事務所に入るなり、誰もいない部屋の中に向かって声を出す。
ふう、とロッカーの前にあるパイプ椅子に腰を下ろし、白い毛むくじゃらの重い頭を外し、床に置いた。

「やっぱり違う生き物の鳴き声は難しいなあ」

子供たちの前で出した自分の声を思い出しながら、汗で濡れたたてがみを灰色のバスタオルでザザザと拭いた。

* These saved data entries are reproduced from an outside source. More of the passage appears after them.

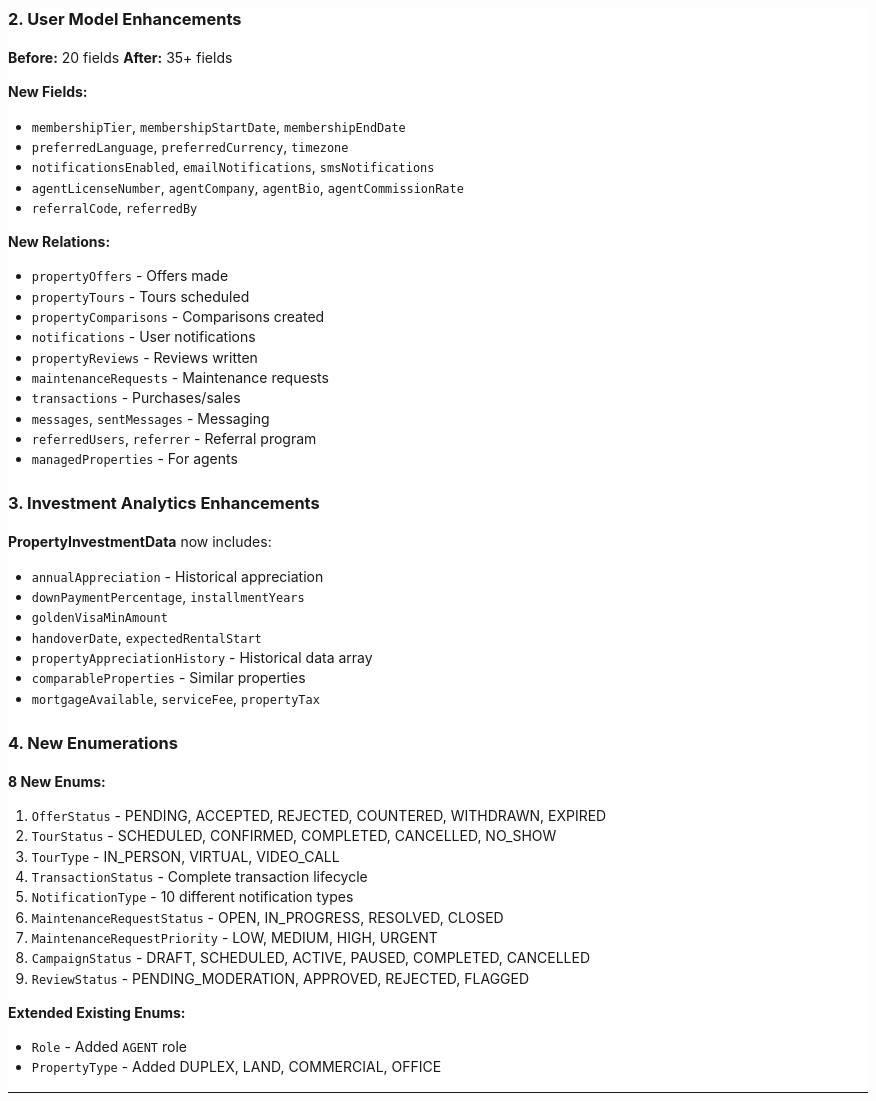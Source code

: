 ### 2. User Model Enhancements

**Before:** 20 fields
**After:** 35+ fields

**New Fields:**
- `membershipTier`, `membershipStartDate`, `membershipEndDate`
- `preferredLanguage`, `preferredCurrency`, `timezone`
- `notificationsEnabled`, `emailNotifications`, `smsNotifications`
- `agentLicenseNumber`, `agentCompany`, `agentBio`, `agentCommissionRate`
- `referralCode`, `referredBy`

**New Relations:**
- `propertyOffers` - Offers made
- `propertyTours` - Tours scheduled
- `propertyComparisons` - Comparisons created
- `notifications` - User notifications
- `propertyReviews` - Reviews written
- `maintenanceRequests` - Maintenance requests
- `transactions` - Purchases/sales
- `messages`, `sentMessages` - Messaging
- `referredUsers`, `referrer` - Referral program
- `managedProperties` - For agents

### 3. Investment Analytics Enhancements

**PropertyInvestmentData** now includes:
- `annualAppreciation` - Historical appreciation
- `downPaymentPercentage`, `installmentYears`
- `goldenVisaMinAmount`
- `handoverDate`, `expectedRentalStart`
- `propertyAppreciationHistory` - Historical data array
- `comparableProperties` - Similar properties
- `mortgageAvailable`, `serviceFee`, `propertyTax`

### 4. New Enumerations

**8 New Enums:**
1. `OfferStatus` - PENDING, ACCEPTED, REJECTED, COUNTERED, WITHDRAWN, EXPIRED
2. `TourStatus` - SCHEDULED, CONFIRMED, COMPLETED, CANCELLED, NO_SHOW
3. `TourType` - IN_PERSON, VIRTUAL, VIDEO_CALL
4. `TransactionStatus` - Complete transaction lifecycle
5. `NotificationType` - 10 different notification types
6. `MaintenanceRequestStatus` - OPEN, IN_PROGRESS, RESOLVED, CLOSED
7. `MaintenanceRequestPriority` - LOW, MEDIUM, HIGH, URGENT
8. `CampaignStatus` - DRAFT, SCHEDULED, ACTIVE, PAUSED, COMPLETED, CANCELLED
9. `ReviewStatus` - PENDING_MODERATION, APPROVED, REJECTED, FLAGGED

**Extended Existing Enums:**
- `Role` - Added `AGENT` role
- `PropertyType` - Added DUPLEX, LAND, COMMERCIAL, OFFICE

---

「ゆるキャラブームに乗っかれば、上手くいくと思ってたけど、羊のかぶり物することになるとはなあ」

「でも俺、全然ゆるくないし」ロッカーの扉にかけてある鏡の中で、鋭い牙が光った。

「俺がそのまま出ていっても、子供たちに怖がられるだけだからなあ」
独り言の声が、冷たい部屋の空気を揺らしている。

「一応俺、ベジタリアンなんだけどね」
「それに世間的には俺、絶滅しちゃってるみたいだし。まあ俺が最後の一匹だけどさ」
壁に貼ったカレンダーに目を向けた。赤い丸印の下に場所と時間が書き込まれている。

「でも、見つけたこの道でなんとか頑張らないと」
「それに、子供たちの喜ぶ姿を見ていると、なんか嬉しいしね」

さて、と勢い良く立ち上がり、腰に手を当てて、身体を伸ばす。

「明日のために、羊の鳴き声の練習をしてから帰るか」

メェエ〜

※年賀状に書いている、干支をテーマにしたミニミニ小説です。
今回は羊(ひつじ)がテーマです。求められる役割を演じるのは、ダメなことではないのかもなあと思いました。ギャップを感じることもあるし、本当の自分がわからなくなることもありますけど。